» WHAT YOU NEED TO DO: Search the records for the string "狱卒亦将投彼入地狱" and copy every line in which it appears.
DATA FOR ANALYSIS Start Marker
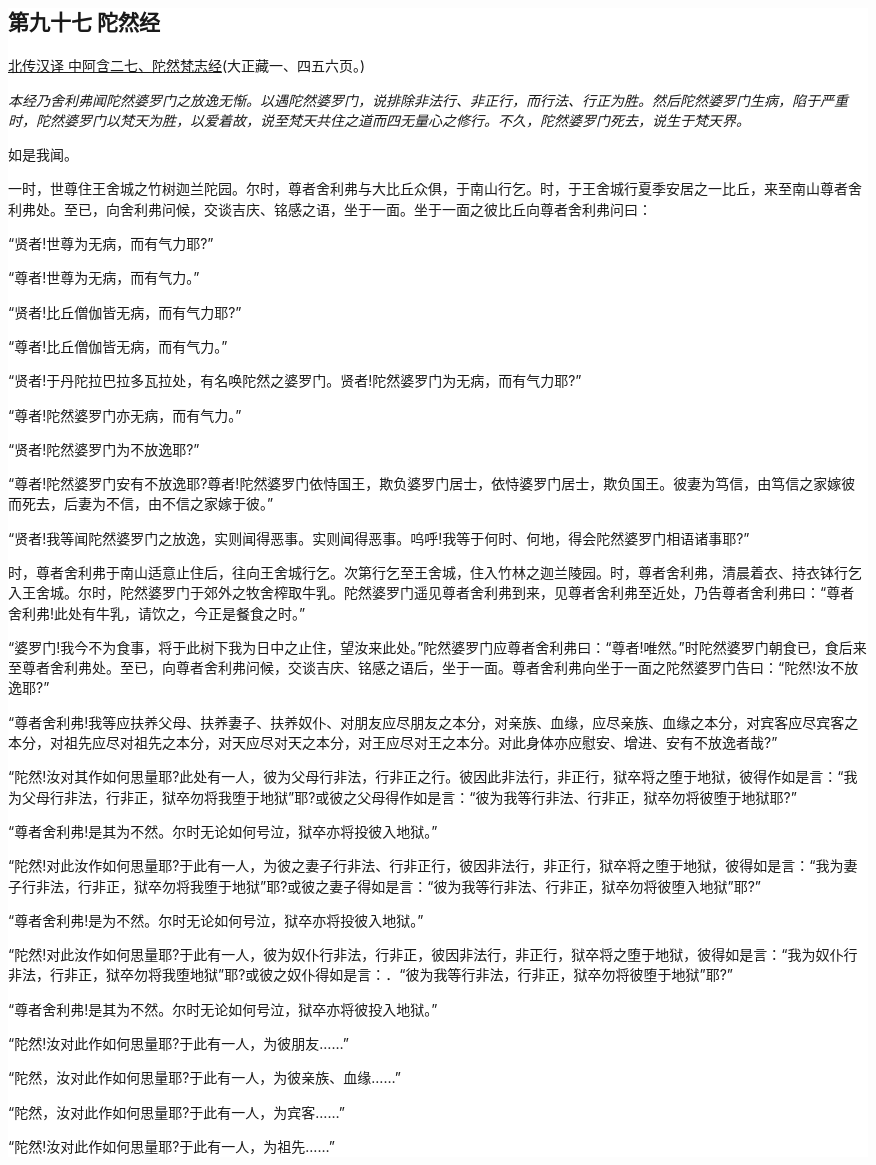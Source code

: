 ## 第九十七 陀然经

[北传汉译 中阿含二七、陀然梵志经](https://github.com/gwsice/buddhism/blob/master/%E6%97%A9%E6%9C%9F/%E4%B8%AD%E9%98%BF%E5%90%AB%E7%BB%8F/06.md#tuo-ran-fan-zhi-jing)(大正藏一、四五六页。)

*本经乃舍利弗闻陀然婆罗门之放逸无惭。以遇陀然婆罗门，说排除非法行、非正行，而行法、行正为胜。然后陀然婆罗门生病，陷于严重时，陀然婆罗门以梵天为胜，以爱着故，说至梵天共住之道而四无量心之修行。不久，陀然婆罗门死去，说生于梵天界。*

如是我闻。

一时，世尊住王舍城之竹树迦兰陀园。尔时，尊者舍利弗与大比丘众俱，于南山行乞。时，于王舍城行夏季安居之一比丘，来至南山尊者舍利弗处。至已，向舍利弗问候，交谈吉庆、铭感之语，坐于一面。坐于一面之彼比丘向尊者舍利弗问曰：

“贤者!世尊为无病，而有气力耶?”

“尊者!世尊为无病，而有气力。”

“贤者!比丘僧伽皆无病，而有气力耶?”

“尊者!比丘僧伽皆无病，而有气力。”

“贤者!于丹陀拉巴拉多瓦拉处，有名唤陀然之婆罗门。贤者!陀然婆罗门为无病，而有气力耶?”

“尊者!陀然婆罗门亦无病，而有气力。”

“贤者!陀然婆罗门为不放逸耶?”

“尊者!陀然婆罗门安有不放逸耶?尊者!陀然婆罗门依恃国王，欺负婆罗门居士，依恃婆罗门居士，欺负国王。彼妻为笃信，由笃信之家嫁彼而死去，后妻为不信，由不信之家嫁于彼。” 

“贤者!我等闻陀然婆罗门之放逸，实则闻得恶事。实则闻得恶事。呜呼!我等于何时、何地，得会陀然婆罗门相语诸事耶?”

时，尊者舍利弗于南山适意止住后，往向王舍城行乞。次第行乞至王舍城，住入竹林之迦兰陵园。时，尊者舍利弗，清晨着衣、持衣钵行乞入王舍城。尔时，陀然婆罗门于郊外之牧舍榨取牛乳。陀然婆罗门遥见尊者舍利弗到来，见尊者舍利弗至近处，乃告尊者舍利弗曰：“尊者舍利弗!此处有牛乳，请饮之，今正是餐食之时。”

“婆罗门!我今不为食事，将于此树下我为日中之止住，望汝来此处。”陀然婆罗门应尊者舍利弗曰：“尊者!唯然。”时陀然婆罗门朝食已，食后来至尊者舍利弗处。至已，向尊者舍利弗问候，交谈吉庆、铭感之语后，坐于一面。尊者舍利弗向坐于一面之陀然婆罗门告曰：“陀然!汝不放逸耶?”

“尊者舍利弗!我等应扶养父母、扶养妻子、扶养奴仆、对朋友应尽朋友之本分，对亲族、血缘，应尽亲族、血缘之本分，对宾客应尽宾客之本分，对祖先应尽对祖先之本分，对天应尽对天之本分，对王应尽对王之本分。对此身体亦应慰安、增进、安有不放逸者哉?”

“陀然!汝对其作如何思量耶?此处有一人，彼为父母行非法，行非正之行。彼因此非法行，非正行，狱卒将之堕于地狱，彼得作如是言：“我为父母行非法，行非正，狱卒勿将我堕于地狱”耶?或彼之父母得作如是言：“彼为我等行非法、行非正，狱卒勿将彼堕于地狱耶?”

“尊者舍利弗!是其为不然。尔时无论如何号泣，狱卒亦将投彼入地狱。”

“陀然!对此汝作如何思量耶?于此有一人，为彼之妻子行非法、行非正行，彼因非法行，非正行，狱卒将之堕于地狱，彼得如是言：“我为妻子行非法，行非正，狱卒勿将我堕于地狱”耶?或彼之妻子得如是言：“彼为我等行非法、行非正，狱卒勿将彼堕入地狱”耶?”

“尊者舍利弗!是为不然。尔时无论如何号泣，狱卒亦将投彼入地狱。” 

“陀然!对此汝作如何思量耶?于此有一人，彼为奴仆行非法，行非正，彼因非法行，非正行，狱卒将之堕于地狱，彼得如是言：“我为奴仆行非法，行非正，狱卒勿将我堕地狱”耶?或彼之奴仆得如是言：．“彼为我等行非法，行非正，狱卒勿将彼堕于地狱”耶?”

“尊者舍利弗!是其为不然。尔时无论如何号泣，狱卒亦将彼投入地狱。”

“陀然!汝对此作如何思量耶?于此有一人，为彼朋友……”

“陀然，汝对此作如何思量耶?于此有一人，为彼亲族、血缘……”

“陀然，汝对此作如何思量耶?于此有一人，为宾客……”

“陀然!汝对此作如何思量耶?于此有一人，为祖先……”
DATA FOR ANALYSIS End Marker
» PROBLEM SOLUTION:
“尊者舍利弗!是其为不然。尔时无论如何号泣，狱卒亦将投彼入地狱。”
“尊者舍利弗!是为不然。尔时无论如何号泣，狱卒亦将投彼入地狱。” 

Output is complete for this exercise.